- Portrayed by: Nick Kiriazis
- Duration: 1998–1999
- First appearance: February 6, 1998
- Last appearance: December 31, 1999
- Created by: Meg Bennett and Christopher Whitesell
- Introduced by: Gary Tomlin, Aaron Spelling and E. Duke Vincent

= Antonio Torres (Sunset Beach) =

Father Antonio Torres is a fictional character from the American television soap opera Sunset Beach, played by Nick Kiriazis. He made his first screen appearance during the episode broadcast on February 6, 1998 and remained with the soap until its final episode, which was broadcast on December 31, 1999.

==Development==
Kiriazis's casting was publicized on January 16, 1998. He was introduced as established character Ricardo Torres's (Hank Cheyne) younger brother. Kiriazis made his debut appearance on February 6.

==Storylines==
Antonio, brother of Ricardo Torres, came to Sunset Beach early in 1998 when he got transferred to work back home. His brother had just started a relationship with Gabi Martinez, and their mother Carmen did not approve of their relationship. Then Gabi met Antonio. Gabi and Antonio found themselves attracted to each other, but they kept denying the attraction. Ricardo and Gabi got engaged. Meanwhile, both Gabi, Antonio and Ricardo were involved in a Rosario jewels story. When Gabi and Antonio ended up trapped in an exploding building, they thought they would die, so they slept together, and a camera filmed them. The tape of their lovemaking was later used by Francesca Vargas to blackmail Antonio and Gabi.

When Francesca was murdered, Gabi and Antonio were possible suspects, but they actually didn't have anything to do with her murder.
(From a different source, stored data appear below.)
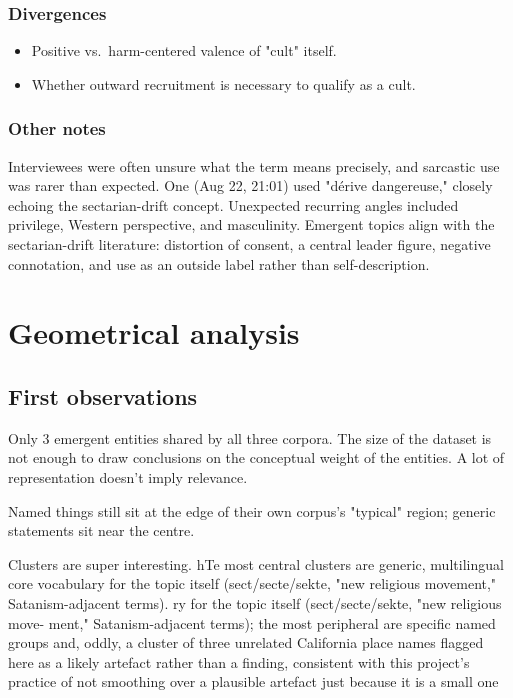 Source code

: \subsubsection{Divergences}
\begin{itemize}
  \item Positive vs.\ harm-centered valence of "cult" itself.
  \item Whether outward recruitment is necessary to qualify as a cult.
\end{itemize}

\subsubsection{Other notes}
Interviewees were often unsure what the term means precisely, and sarcastic use was rarer than expected. One (Aug 22, 21:01) used "dérive dangereuse," closely echoing the sectarian-drift concept. Unexpected recurring angles included privilege, Western perspective, and masculinity. Emergent topics align with the sectarian-drift literature: distortion of consent, a central leader figure, negative connotation, and use as an outside label rather than self-description.


\section{Geometrical analysis}

\subsection{First observations}
Only 3 emergent entities shared by all three corpora. The size of the dataset is not enough to draw conclusions on the conceptual weight of the entities. A lot of representation doesn't imply relevance.

Named things still sit at the edge of their own corpus’s "typical" region; generic
statements sit near the centre.

Clusters are super interesting. hTe most central clusters are generic, multilingual core vocabulary for the topic itself (sect/secte/sekte, "new religious movement," Satanism-adjacent terms). ry for the topic itself (sect/secte/sekte, "new religious move-
ment," Satanism-adjacent terms); the most peripheral are specific named groups and, oddly,
a cluster of three unrelated California place names flagged here as a likely artefact rather than a finding, consistent with this project’s practice of not smoothing over a plausible artefact just because it is a small one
At Gabi and Ricardo's wedding, Carmen used the tape of their lovemaking to blackmail Gabi into leaving Ricardo at the altar, but they eventually got married and everything was going fine until Ricardo found the tape and decided to destroy Gabi and Antonio's life. Antonio and Gabi decided to forget about everything that happened between them, but Ricardo was there to ruin it. He spent months trying to ruin Antonio's life by calling an archbishop to take away Antonio, but eventually, the truth came out, the brothers came to forgive each other for everything they've done, and Gabi left town.

==Reception==
In January 1999, some fans of the show criticized the Antonio/Gabi storyline believing it was "upsetting" to Catholic viewers. Soap critic Sally Stone reported that the fans were "tired of shows that try to incite interest by showing priests or nuns being tempted in erotic situations."

A critic from Inside Soap noted that Antonio's shirt sleeves were short enough to show his "impressive" biceps, adding "none of the priests round our way look like that..." In 2012, Kate White from the same publication named Antonio as one of her favourite soap opera characters of the last 20 years. She stated "No list would be complete for me without a face from my favourite soap ever, Sunset Beach. I'm going for Father Antonio because he manages to encompass many of the things I love about the show. Father Antonio was the worst priest of all time. When he wasn't blaspheming in scenes where he got busy talking to himself, he was sleeping with his brother Ricardo's girlfriend Gabi and accidentally taping it." White added that Kiriazis was "stunningly gorgeous", which is why fans of Sunset Beach called him "Father Fit."